This paper employs an evolutionary algorithm to adjust the weights of the evaluation function of a chess engine. The selection mechanism of this algorithm chooses the virtual players (individuals in the population) that have the highest number of problems properly solved from a database of tactical and positional chess problems. This method has as its main advantage that we only mutate those weights involved in the solution of the current problem.

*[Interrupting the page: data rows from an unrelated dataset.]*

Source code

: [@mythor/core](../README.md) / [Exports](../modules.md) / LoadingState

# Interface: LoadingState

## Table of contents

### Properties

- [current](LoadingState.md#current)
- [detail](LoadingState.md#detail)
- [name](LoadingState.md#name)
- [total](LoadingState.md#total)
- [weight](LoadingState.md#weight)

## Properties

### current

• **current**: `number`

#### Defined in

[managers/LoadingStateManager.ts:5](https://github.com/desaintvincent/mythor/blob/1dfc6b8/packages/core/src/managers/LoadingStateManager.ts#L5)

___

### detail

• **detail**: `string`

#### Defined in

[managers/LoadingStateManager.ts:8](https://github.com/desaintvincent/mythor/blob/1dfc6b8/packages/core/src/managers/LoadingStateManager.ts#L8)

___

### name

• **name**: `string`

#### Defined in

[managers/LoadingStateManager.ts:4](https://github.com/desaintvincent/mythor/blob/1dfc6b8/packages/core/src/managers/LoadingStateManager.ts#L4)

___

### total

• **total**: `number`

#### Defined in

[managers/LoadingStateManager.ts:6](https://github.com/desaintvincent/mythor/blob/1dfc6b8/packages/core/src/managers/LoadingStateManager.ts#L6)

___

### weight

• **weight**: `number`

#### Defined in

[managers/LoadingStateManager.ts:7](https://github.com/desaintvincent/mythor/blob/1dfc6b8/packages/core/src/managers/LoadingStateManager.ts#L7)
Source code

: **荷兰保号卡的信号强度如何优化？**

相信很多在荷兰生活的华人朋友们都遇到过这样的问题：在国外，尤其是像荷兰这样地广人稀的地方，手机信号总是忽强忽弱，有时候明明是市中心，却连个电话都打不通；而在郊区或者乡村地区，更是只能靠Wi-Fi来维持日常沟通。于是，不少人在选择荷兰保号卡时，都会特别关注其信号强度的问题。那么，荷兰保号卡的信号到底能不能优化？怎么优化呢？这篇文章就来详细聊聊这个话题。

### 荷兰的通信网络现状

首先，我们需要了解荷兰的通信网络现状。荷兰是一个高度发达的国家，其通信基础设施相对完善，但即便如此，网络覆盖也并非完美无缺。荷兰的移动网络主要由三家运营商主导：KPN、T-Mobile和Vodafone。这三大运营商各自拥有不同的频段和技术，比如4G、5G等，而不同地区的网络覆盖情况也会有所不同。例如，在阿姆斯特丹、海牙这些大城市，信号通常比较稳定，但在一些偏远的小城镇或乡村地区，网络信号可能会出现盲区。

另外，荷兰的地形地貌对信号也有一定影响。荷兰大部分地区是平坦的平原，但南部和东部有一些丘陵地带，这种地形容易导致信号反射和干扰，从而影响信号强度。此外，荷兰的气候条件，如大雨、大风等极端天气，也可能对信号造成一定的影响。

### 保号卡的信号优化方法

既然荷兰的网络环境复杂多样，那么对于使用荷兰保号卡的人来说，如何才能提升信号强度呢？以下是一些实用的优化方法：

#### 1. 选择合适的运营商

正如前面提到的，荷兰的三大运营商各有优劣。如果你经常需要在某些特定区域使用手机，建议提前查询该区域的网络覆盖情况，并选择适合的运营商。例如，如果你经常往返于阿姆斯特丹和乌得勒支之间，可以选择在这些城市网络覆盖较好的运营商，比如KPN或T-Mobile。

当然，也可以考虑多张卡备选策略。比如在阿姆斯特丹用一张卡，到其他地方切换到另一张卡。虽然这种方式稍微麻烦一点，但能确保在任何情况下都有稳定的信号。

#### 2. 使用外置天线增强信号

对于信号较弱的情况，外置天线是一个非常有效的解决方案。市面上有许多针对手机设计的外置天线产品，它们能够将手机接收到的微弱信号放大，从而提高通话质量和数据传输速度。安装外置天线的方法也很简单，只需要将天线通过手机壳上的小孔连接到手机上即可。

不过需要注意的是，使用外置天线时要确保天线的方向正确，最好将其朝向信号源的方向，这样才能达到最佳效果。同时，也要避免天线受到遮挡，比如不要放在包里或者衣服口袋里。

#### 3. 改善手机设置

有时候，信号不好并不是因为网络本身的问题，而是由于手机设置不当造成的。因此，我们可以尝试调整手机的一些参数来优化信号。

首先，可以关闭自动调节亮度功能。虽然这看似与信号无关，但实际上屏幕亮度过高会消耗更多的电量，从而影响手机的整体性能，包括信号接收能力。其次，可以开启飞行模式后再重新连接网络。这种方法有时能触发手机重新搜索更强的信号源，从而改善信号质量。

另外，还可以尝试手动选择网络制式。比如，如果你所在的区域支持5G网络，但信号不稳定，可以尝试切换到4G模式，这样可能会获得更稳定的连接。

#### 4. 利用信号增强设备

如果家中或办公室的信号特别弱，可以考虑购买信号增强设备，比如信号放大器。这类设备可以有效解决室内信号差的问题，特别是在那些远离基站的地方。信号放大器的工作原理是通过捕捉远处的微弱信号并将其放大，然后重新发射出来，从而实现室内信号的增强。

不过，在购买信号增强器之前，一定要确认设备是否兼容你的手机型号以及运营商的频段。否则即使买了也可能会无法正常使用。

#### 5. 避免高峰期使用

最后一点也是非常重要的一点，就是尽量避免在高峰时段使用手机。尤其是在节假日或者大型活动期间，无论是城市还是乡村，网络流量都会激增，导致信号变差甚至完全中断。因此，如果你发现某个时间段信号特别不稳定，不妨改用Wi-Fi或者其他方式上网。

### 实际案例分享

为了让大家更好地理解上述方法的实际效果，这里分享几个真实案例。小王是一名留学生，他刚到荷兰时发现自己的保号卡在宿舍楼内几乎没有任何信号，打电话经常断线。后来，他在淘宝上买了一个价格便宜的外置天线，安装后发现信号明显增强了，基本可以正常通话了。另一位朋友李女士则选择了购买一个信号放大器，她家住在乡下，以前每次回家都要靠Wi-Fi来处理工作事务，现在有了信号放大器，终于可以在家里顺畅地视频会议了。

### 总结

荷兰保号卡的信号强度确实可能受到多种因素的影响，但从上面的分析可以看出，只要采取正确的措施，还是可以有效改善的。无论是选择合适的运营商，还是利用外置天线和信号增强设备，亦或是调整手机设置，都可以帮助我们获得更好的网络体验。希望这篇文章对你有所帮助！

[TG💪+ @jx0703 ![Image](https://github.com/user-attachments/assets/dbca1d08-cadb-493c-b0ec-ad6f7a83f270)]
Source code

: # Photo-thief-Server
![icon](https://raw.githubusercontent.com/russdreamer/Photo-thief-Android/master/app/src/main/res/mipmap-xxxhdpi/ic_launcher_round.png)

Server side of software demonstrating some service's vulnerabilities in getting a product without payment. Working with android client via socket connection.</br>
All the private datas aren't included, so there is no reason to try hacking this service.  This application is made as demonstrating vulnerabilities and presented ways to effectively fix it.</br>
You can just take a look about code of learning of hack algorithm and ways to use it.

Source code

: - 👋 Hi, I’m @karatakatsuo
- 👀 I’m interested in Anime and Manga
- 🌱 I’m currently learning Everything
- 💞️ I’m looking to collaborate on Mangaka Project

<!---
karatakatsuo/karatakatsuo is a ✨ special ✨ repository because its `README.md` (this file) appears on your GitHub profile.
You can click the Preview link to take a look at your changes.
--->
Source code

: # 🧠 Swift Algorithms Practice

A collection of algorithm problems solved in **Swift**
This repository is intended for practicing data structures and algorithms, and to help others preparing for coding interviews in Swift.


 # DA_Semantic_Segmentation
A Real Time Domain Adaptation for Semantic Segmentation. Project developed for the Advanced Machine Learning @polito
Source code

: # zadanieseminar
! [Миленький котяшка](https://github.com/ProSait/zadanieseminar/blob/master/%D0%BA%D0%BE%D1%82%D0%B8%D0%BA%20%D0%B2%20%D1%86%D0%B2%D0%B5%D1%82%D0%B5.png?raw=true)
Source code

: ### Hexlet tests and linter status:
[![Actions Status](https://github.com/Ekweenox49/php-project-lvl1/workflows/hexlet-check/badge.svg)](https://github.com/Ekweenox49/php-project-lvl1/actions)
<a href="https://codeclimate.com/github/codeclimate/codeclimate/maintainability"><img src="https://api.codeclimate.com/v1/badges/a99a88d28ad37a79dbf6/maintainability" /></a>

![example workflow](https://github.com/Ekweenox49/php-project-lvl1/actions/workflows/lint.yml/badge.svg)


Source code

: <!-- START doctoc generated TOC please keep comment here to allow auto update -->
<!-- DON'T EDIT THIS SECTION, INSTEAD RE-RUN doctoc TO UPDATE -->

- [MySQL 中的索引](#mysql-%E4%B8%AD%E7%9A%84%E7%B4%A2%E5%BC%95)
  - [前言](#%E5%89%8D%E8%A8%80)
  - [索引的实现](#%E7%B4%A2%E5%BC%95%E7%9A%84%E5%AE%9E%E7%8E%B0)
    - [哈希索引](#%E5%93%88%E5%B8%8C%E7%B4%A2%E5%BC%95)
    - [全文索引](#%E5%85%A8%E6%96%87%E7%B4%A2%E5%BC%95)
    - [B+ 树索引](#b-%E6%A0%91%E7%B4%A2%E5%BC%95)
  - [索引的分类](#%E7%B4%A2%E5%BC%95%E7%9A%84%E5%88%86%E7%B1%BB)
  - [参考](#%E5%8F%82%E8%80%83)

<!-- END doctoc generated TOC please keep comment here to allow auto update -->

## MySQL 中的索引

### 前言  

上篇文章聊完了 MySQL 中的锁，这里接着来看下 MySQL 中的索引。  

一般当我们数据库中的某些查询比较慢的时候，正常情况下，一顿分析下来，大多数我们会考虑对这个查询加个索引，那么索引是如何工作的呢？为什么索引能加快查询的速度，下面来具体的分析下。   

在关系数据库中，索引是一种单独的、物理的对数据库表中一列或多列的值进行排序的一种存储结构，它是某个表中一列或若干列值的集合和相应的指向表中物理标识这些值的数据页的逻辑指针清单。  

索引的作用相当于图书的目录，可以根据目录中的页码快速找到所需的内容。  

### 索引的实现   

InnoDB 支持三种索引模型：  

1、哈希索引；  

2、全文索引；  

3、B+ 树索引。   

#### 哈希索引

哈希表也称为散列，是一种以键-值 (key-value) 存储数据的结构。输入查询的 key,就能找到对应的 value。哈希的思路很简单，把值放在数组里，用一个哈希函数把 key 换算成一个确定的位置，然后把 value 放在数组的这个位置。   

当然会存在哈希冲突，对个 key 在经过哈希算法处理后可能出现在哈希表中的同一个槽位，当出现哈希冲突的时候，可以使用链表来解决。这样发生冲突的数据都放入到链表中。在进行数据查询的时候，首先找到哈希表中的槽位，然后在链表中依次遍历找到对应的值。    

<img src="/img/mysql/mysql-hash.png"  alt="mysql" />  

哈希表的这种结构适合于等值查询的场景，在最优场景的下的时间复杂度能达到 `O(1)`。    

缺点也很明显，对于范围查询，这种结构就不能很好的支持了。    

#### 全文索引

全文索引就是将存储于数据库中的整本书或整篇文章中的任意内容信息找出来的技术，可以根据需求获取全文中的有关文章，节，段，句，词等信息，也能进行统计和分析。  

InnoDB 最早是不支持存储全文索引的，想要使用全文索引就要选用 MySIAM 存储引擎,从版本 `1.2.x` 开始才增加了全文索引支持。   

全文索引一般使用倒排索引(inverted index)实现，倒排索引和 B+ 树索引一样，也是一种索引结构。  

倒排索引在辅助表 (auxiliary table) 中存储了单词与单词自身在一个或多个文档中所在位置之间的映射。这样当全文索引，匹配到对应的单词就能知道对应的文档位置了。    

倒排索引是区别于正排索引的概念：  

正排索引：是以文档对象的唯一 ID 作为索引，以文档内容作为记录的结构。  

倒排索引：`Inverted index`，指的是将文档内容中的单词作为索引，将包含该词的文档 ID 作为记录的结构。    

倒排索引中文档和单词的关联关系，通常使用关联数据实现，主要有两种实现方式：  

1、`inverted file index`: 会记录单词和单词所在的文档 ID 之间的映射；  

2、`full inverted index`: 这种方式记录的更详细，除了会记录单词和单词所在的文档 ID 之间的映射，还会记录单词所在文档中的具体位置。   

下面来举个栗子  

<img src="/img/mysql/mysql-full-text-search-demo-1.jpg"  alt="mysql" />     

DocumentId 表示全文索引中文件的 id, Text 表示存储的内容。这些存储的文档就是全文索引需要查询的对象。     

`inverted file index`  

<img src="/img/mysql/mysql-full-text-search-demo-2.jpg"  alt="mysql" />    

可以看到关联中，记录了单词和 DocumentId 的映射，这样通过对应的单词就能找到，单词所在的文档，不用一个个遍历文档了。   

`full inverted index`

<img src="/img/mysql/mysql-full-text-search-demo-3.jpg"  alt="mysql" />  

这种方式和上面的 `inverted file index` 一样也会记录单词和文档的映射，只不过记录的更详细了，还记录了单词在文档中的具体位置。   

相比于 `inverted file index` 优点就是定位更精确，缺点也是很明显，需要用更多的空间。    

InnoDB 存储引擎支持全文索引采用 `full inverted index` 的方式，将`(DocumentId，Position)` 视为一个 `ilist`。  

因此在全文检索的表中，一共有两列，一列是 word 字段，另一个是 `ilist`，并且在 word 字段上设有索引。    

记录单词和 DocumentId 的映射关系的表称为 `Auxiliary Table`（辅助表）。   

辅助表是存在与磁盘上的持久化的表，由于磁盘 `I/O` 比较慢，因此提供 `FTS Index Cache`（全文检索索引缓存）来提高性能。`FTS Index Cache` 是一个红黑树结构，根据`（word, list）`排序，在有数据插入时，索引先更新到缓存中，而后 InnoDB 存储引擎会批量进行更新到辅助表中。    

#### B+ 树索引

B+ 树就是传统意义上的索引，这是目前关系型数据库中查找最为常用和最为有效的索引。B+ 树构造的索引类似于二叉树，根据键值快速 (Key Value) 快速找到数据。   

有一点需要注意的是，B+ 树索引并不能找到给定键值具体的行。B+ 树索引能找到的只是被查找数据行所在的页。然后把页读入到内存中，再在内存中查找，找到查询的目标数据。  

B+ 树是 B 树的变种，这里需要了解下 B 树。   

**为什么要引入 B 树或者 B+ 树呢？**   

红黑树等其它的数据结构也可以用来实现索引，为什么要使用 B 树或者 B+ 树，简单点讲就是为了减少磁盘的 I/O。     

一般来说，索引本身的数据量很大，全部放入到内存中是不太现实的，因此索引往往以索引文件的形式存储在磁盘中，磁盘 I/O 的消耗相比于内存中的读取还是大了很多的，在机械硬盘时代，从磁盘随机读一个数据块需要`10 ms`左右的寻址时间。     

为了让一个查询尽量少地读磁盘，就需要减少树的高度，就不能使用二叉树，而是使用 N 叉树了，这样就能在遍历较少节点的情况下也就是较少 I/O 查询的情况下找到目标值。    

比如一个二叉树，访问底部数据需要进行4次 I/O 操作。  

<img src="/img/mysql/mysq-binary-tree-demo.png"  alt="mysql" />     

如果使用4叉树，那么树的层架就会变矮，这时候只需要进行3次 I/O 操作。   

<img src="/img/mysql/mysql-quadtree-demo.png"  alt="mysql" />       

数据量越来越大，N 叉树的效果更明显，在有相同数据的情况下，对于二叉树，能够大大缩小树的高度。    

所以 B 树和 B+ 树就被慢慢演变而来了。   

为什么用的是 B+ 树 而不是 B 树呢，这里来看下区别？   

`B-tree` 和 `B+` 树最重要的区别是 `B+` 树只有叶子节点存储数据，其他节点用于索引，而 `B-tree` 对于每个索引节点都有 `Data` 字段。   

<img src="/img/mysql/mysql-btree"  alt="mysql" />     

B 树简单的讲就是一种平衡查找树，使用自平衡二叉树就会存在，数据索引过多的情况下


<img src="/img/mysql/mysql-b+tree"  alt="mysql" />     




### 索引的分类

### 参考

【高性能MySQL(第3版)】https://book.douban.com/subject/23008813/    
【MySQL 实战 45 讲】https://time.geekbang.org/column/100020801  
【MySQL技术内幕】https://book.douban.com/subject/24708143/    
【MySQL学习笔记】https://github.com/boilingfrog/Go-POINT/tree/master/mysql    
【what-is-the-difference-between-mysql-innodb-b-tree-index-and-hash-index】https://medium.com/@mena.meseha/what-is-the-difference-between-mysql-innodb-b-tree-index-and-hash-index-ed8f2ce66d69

Furthermore, the mutation mechanism is based on a Gaussian distribution whose standard deviation is adapted through the number of problems solved by each virtual player. We show here how, with the use of this method, we were able to increase the rating of our chess engine in 557 Elo points (from 1760 to 2317).
一种基于战术和位置象棋问题的自适应进化算法来调整象棋引擎的权值
本文采用一种进化算法来调整象棋引擎评价函数的权重。该算法的选择机制从战术和位置象棋问题数据库中选择正确解决问题数量最多的虚拟玩家(群体中的个体)。这种方法的主要优点是我们只改变当前问题的解决方案中涉及的权重。此外,变异机制基于高斯分布,其标准差根据每个虚拟玩家解决的问题数量进行调整。我们在这里展示了如何使用这种方法将象棋引擎的评级提高557个Elo点(从1760提高到2317)。
本文章由计算机程序翻译,如有差异,请以英文原文为准。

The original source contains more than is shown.